Почти в первый день выхода фильма на экран замечательный кинокритик М. Блейман распушил Хейфица, опять-таки основываясь на своем собственном ощущении рассказа.


Но и не столь противоположные ощущения образа героя порой уводят в сторону от истины или авторского замысла. Примером того, сколь они сильны и влиятельны, может служить даже сценическая история Гамлета. Замечательно тонкое, бьющее в нос зрителю, желающему видеть красивеньких героев, представление самого Шекспира не устояло перед восприятием поколений. Шекспировский Гамлет не молодой, а по тем временам совсем не молодой, тучный и уж никак не книжный принц, человек, плохо приспособленный к земному существованию, которое ошеломляет его на каждом шагу, обреченный на гибель задолго до начала пьесы.

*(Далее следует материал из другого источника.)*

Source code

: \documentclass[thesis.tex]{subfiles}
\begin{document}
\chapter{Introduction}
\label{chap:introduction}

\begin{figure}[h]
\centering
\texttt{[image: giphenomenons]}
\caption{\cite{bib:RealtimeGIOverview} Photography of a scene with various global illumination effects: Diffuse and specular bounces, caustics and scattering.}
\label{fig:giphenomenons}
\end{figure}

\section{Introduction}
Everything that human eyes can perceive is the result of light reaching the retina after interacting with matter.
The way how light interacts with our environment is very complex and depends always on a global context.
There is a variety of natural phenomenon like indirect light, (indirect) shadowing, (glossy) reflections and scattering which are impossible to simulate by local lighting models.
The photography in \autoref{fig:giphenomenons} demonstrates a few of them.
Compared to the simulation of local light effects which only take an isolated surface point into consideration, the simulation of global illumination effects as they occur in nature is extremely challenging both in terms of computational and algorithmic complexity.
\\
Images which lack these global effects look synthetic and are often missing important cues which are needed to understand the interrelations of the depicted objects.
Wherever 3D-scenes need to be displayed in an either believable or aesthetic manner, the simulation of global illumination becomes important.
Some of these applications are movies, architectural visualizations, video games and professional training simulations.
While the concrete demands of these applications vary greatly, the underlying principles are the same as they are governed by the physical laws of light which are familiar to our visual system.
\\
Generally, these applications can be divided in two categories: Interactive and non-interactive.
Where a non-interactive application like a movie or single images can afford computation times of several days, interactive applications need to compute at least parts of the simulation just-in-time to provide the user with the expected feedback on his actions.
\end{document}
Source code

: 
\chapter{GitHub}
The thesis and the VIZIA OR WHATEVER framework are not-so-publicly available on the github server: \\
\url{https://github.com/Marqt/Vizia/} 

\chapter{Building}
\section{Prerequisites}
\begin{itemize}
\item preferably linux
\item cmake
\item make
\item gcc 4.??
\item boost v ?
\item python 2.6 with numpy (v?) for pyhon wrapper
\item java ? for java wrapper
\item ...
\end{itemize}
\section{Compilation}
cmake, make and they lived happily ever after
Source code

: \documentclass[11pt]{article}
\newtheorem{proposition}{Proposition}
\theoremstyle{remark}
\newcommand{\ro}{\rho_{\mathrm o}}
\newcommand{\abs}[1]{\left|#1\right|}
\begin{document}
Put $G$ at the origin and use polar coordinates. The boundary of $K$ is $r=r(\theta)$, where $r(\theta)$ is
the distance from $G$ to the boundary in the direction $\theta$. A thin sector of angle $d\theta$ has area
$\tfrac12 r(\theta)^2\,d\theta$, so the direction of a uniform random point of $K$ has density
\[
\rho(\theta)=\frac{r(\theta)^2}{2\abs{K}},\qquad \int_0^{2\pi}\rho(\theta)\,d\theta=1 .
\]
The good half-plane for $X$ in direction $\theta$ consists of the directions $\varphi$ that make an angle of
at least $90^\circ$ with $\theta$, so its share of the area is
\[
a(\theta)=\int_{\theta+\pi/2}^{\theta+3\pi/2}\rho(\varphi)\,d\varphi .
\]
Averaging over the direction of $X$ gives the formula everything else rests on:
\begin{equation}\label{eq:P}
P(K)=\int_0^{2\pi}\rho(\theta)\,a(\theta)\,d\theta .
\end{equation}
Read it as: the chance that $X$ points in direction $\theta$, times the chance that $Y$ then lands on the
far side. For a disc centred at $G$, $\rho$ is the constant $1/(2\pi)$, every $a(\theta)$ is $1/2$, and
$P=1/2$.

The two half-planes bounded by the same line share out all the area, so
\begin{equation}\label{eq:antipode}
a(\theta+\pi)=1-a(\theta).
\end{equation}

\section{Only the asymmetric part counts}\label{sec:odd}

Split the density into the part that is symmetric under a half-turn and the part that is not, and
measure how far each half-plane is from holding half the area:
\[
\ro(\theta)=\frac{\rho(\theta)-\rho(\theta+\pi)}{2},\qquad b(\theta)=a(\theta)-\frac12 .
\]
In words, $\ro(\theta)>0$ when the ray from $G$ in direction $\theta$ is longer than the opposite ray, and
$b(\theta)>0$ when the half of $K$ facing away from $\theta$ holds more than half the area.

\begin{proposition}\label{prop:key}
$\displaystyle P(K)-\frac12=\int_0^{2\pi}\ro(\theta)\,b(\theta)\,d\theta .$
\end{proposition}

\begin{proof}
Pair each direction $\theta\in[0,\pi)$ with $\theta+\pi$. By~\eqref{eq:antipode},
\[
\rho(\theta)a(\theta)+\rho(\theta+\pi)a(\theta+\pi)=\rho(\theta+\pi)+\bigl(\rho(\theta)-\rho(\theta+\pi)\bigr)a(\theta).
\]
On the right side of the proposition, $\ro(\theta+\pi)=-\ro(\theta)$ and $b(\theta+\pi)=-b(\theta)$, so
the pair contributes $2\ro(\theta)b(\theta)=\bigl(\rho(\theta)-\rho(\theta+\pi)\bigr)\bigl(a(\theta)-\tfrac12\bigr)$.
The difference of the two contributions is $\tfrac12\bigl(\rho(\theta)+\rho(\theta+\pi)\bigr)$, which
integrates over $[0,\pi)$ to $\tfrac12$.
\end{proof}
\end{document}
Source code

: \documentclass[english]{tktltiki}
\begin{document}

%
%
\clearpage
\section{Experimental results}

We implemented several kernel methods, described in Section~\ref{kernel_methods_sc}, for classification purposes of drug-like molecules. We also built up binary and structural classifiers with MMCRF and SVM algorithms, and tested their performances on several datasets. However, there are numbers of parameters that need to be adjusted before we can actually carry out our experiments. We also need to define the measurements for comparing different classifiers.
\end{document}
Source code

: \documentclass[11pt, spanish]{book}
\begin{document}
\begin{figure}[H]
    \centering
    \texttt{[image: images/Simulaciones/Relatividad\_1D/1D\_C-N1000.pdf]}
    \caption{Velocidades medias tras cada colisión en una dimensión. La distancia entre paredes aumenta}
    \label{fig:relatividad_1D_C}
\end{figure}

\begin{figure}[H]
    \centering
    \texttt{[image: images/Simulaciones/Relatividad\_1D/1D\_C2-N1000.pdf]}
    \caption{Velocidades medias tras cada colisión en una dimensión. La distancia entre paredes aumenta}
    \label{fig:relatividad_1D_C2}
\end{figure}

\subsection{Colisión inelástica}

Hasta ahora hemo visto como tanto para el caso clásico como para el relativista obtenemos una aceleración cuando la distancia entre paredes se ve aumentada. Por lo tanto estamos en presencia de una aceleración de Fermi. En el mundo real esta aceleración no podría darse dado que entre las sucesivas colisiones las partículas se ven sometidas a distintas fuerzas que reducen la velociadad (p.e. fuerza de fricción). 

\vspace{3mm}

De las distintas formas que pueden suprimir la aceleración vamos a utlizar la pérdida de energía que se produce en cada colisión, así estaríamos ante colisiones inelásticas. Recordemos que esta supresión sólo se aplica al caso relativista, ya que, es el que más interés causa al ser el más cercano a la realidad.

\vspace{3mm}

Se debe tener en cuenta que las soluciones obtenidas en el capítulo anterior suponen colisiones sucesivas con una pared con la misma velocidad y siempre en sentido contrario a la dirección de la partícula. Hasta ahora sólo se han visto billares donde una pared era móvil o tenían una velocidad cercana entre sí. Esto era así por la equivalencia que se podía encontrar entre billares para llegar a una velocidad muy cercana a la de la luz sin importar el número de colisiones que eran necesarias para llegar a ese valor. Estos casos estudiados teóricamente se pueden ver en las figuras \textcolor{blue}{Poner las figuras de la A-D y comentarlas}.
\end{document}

Но вот уже много столетий он является нам то хрупким бледным юношей, то мстителем с рыцарской осанкой, то безумцем с горящим взором — каким угодно, но не таким, как предлагал играть его Шекспир. Ни волна дегероизации, ни сложнейшие построения интеллектуального театра и кинематографа, ни поиски в подсознании не смогли до сих пор освободить Гамлета от черт сценического героя, навязанных ему фантазией поколений.


Итак, хотим мы того или нет, но при любом переложении должно возникнуть новое произведение, достоинства которого будут убеждать и покорять публику уже иными, присущими данной форме средствами и при этом еще совпадать с тем эмоциональным впечатлением, которое сложилось в душе большинства знакомых с подлинником людей. Это сложное правило почти неисполнимо по всем пунктам, и созданный по такому рецепту спектакль, может быть, тоже наткнется на неприятие какой-то части публики, и тем не менее история подтверждает, что именно здесь скрывается настоящий успех второго рождения.

Чем более своеобразен язык, на который переведено литературное произведение, тем очевиднее примеры, которые можно вставить в хрестоматию по переложениям. Симфоническая поэма «Прометей», балет по роману «Собор Парижской богоматери», опера «Евгений Онегин», пантомима на основе японских сказок, наконец, романсы, баллады, кантаты — все оживает и входит в историю соответствующих форм только тогда, когда это удалось само по себе, имеет самостоятельную ценность и радует людей как подлинное творческое откровение. Причем во всех случаях удачи подобных превращений первостепенное значение, конечно, приобретает не буквальное соблюдение первоисточника, а то, насколько композитору, балетмейстеру, исполнителю удалось новыми средствами выразить самую суть образа или, точнее говоря, пробудить в зрительном зале чувства и мысли, близкие тем, которые возникают при чтении книги и мало-помалу откладываются в памяти каждого человека как собственное эмоциональное впечатление, оставшееся от встречи с литературным героем. Именно это, пусть не столь уж конкретное и точное в деталях, но зато яркое, живое ощущение образа позволяет людям угадывать его черты в самых невероятных проявлениях, в формах, бесконечно далеких от словесного выражения. Классическое тому подтверждение — любое музыкальное сочинение на известный вам сюжет; иногда и сюжета не нужно, достаточно только имени, двух слов названия.